Если современные формы знания и способы воздействия на нечеловеческий мир характеризуются пониманием его как механизма, то расколдовывание – вполне предсказуемое следствие. Будучи материальными объектами, машины служат средствами для достижения целей, определение и структура которых являются внешними по отношению к ним. Рассматривая какой-либо механизм, например посудомоечную машину, мы выносим за скобки цели, которые лежат в основе ее существования, а именно то, что ее кто-то построил с определенной целью. Применение такой логики к нечеловеческой биосфере, рассмотрение природы как машины, требует схожего вынесения за скобки и последующего приписывания целей людям, богам или Природе. Одним из результатов такого заключения в скобки является дуализм. Кроме того, мы начинаем упускать из виду цели как таковые. Когда мы начинаем подозревать, что, возможно, целей и, следовательно, значений не существует в принципе, расколдовывание распространяется в человеческую и духовную сферу.
Однако цели находятся не за пределами мира, а постоянно цветут в нем. Они – неотъемлемая часть жизненной сферы. Живые мысли «строят догадки» и таким образом создают будущее, в соответствии с которым они себя формируют. Образующая живой мир логика отличается от логики машин. В отличие от машин, живые мысли появляются целиком, а не составляются по частям кем-то извне. Присмотревшись к взаимодействию руна с другими видами существ, что я и собираюсь сделать при помощи антропологии по ту сторону человека, мы сможем осознать, что самости человеческого и нечеловеческого рода являются путевыми точками в жизни знаков, или локусами заколдовывания. Это поможет нам представить иной образ процветания в населяемом нами мире по ту сторону человека.

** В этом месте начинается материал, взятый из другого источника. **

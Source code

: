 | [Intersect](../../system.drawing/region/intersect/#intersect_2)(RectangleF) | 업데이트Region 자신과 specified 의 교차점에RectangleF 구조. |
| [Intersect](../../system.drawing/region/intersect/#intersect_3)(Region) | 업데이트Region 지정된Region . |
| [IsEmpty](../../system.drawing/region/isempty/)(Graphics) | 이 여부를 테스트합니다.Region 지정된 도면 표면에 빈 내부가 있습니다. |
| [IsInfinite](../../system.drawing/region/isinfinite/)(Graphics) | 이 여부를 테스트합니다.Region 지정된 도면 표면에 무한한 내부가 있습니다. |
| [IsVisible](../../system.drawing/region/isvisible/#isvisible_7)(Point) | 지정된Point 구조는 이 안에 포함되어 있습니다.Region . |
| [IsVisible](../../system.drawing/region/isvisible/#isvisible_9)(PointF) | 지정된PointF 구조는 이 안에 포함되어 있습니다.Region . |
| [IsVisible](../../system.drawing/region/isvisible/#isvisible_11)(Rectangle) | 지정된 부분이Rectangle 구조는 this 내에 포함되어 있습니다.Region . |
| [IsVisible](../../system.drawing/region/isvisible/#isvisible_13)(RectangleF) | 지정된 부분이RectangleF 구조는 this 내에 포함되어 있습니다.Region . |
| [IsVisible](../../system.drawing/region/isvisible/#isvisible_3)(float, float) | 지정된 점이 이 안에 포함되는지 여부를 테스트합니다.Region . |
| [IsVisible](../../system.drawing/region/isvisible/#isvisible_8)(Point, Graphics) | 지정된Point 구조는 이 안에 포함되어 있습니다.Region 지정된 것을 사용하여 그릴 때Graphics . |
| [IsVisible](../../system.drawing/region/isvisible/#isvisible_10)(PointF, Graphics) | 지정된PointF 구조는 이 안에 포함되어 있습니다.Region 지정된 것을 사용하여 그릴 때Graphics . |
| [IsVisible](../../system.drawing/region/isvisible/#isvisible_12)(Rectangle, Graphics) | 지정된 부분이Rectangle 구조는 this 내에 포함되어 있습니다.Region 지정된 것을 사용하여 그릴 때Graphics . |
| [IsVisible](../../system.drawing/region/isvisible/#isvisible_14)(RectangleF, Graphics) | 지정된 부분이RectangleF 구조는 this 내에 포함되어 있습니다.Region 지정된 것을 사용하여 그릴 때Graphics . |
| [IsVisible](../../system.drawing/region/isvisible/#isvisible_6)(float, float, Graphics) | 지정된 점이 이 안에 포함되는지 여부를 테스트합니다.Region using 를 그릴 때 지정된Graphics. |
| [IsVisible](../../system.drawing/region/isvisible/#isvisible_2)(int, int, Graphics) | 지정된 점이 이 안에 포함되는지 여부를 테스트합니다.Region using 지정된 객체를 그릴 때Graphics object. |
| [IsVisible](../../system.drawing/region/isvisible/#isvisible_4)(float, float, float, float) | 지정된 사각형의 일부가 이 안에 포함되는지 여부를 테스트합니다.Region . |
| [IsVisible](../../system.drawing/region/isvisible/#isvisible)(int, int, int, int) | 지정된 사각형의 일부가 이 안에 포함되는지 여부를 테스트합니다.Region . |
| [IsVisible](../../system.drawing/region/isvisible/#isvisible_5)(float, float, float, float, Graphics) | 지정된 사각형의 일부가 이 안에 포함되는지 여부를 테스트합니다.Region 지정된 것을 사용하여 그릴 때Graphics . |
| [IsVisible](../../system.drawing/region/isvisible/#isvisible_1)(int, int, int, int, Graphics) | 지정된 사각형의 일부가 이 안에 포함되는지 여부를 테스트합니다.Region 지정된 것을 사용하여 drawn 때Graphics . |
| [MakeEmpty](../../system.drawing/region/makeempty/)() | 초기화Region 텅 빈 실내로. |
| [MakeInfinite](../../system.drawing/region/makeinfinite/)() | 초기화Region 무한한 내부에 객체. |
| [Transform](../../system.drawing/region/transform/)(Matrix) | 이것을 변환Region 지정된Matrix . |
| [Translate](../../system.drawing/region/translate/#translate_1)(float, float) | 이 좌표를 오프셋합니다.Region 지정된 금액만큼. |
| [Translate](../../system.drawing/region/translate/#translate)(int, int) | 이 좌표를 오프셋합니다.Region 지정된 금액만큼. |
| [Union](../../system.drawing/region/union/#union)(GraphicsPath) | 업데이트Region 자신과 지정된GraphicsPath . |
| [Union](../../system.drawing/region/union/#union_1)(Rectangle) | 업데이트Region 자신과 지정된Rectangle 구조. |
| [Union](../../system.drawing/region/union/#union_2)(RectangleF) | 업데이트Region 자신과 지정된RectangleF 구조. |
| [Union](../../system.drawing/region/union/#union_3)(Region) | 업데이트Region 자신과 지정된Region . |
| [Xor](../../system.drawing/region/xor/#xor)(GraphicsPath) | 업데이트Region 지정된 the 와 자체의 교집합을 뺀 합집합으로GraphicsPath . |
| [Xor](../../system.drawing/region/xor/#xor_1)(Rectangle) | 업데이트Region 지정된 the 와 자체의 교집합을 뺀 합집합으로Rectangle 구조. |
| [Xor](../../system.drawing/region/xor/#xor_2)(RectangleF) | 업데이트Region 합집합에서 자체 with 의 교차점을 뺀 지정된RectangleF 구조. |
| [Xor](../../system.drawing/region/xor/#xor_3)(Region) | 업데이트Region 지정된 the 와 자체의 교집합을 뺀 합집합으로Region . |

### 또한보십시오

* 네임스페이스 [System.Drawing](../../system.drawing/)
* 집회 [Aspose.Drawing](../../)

Здесь я описываю некоторые свойства «самой жизни». И хотя я осознаю, что жизнь ограничена историческими условиями и появление определенных концепций возможно лишь в специфических исторических, социальных или культурных контекстах (Foucault, 1970), я хочу еще раз остановиться на том, что было более подробно описано в первой главе. Язык и связанные с ним дискурсивные режимы, в значительной мере обусловливающие наши мысли и действия, не являются замкнутыми. Безусловно, нам стоит быть осмотрительными в отношении того, как язык (а заодно и некоторые закрепившиеся в обществе способы мышления и действия) натурализует категории мысли. Тем не менее мы можем совершить смелую попытку: говорить о «самой жизни», не будучи полностью ограниченными языком, которым мы при этом пользуемся.